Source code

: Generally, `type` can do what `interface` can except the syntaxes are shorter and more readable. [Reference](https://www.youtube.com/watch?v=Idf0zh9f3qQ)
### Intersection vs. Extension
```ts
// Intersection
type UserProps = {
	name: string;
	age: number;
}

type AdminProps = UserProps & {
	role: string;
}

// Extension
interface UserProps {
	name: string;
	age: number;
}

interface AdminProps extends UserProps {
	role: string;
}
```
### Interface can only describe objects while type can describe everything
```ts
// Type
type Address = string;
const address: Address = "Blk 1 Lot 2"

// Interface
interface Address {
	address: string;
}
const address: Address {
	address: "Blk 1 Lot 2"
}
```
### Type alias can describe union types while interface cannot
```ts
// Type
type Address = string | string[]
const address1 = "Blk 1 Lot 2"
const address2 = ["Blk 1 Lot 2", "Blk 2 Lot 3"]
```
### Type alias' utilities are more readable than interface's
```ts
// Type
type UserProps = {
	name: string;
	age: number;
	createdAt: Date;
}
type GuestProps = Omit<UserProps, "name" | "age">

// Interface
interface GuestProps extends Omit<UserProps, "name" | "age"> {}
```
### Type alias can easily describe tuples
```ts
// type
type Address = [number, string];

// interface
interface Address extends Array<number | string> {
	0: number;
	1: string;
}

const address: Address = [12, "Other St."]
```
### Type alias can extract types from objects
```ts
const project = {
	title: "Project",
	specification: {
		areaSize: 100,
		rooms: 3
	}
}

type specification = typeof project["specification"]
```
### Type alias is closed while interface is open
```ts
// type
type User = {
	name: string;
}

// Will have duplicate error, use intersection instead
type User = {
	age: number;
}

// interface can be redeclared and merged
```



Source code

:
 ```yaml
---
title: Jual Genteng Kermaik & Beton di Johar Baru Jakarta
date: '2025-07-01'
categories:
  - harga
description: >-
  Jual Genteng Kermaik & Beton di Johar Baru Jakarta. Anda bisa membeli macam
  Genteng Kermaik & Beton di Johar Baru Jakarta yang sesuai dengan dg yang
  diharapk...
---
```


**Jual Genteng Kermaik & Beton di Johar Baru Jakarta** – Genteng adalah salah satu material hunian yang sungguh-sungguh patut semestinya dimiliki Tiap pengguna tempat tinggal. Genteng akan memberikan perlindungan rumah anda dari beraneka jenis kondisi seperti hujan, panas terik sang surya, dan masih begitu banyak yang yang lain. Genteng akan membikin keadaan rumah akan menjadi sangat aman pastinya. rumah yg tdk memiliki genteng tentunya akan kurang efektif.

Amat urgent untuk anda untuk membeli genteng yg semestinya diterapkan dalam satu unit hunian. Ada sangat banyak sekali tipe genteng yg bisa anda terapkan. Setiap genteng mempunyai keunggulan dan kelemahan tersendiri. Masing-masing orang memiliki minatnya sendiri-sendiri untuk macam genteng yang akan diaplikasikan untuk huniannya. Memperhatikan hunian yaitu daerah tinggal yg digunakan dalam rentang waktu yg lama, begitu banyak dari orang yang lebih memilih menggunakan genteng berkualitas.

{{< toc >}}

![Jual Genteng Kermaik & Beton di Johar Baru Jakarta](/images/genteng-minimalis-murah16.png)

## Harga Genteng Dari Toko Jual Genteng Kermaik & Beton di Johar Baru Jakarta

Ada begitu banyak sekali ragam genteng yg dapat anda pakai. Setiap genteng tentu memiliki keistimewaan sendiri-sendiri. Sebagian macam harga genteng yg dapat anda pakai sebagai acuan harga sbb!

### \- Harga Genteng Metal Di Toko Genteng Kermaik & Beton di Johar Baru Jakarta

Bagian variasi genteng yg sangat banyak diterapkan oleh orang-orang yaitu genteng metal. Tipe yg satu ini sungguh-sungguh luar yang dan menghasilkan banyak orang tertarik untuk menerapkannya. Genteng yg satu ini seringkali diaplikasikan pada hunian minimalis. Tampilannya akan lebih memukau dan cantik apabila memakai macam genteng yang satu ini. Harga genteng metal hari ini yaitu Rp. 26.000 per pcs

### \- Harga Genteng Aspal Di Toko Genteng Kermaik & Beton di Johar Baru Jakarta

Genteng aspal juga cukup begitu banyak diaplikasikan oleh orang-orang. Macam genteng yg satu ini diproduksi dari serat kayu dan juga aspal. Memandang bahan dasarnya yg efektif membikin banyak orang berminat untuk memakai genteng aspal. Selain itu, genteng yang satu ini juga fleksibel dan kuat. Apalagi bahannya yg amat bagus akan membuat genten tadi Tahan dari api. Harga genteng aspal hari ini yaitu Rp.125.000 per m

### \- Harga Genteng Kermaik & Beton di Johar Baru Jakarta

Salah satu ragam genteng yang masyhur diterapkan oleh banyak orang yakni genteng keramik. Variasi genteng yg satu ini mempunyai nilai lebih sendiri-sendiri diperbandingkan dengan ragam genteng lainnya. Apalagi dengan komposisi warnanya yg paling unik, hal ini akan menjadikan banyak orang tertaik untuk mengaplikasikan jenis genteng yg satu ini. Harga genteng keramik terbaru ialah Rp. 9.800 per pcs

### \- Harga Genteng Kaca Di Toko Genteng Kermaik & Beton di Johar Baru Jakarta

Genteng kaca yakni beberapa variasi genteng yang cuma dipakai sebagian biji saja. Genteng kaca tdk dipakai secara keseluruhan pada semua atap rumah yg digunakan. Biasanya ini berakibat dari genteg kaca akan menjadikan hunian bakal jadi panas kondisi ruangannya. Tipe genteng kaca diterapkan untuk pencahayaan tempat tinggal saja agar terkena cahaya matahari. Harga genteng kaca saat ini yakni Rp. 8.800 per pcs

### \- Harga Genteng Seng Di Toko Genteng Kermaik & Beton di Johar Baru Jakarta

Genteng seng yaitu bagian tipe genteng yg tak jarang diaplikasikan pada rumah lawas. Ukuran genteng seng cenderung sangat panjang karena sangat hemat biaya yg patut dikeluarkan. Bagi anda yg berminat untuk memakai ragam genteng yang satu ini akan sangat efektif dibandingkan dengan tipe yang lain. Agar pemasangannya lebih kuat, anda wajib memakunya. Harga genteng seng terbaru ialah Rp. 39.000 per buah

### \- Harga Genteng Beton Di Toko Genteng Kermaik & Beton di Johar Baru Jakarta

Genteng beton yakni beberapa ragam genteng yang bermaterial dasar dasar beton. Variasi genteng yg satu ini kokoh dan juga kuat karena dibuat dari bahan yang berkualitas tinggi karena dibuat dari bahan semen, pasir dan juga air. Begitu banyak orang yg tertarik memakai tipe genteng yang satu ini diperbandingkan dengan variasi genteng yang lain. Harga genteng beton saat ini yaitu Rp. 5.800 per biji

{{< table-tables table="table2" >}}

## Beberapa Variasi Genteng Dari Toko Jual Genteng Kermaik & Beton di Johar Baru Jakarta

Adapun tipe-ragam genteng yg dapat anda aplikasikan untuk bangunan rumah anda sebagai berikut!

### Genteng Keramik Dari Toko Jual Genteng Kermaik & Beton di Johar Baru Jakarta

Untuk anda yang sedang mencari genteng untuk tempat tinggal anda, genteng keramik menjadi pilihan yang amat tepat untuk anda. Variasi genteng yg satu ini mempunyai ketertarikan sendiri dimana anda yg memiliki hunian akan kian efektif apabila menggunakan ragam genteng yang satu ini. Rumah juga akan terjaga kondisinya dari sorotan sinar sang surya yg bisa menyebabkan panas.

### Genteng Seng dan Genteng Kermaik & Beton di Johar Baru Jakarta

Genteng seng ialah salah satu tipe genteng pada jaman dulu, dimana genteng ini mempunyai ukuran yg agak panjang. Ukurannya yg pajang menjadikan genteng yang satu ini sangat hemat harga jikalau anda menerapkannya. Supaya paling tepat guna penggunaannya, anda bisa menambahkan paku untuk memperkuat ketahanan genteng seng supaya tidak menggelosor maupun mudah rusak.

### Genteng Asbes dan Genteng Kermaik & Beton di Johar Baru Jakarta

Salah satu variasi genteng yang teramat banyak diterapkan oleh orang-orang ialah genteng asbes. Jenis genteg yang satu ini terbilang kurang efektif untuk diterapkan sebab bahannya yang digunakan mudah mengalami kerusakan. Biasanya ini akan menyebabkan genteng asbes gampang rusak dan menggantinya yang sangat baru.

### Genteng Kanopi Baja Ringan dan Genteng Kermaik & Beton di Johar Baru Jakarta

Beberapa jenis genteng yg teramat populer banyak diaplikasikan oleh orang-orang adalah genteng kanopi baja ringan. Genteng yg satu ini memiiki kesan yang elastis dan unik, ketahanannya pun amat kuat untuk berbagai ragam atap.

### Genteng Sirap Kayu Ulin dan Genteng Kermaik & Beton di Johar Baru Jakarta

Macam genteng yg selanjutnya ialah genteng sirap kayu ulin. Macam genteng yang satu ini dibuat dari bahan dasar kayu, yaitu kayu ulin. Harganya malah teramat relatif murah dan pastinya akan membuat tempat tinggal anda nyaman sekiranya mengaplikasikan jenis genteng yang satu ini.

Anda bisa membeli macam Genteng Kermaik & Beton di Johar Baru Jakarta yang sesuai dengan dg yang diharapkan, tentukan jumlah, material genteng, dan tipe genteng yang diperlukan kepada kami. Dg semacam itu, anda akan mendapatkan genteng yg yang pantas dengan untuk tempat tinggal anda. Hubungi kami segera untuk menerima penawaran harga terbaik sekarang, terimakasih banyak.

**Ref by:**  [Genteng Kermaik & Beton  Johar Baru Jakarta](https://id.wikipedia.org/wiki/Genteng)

> **Assignment**:
Could you find every line in the records above that has the string "const" and copy it?

> **Exercise solution**:
const address: Address = "Blk 1 Lot 2"
const address: Address {
const address1 = "Blk 1 Lot 2"
const address2 = ["Blk 1 Lot 2", "Blk 2 Lot 3"]
const address: Address = [12, "Other St."]
const project = {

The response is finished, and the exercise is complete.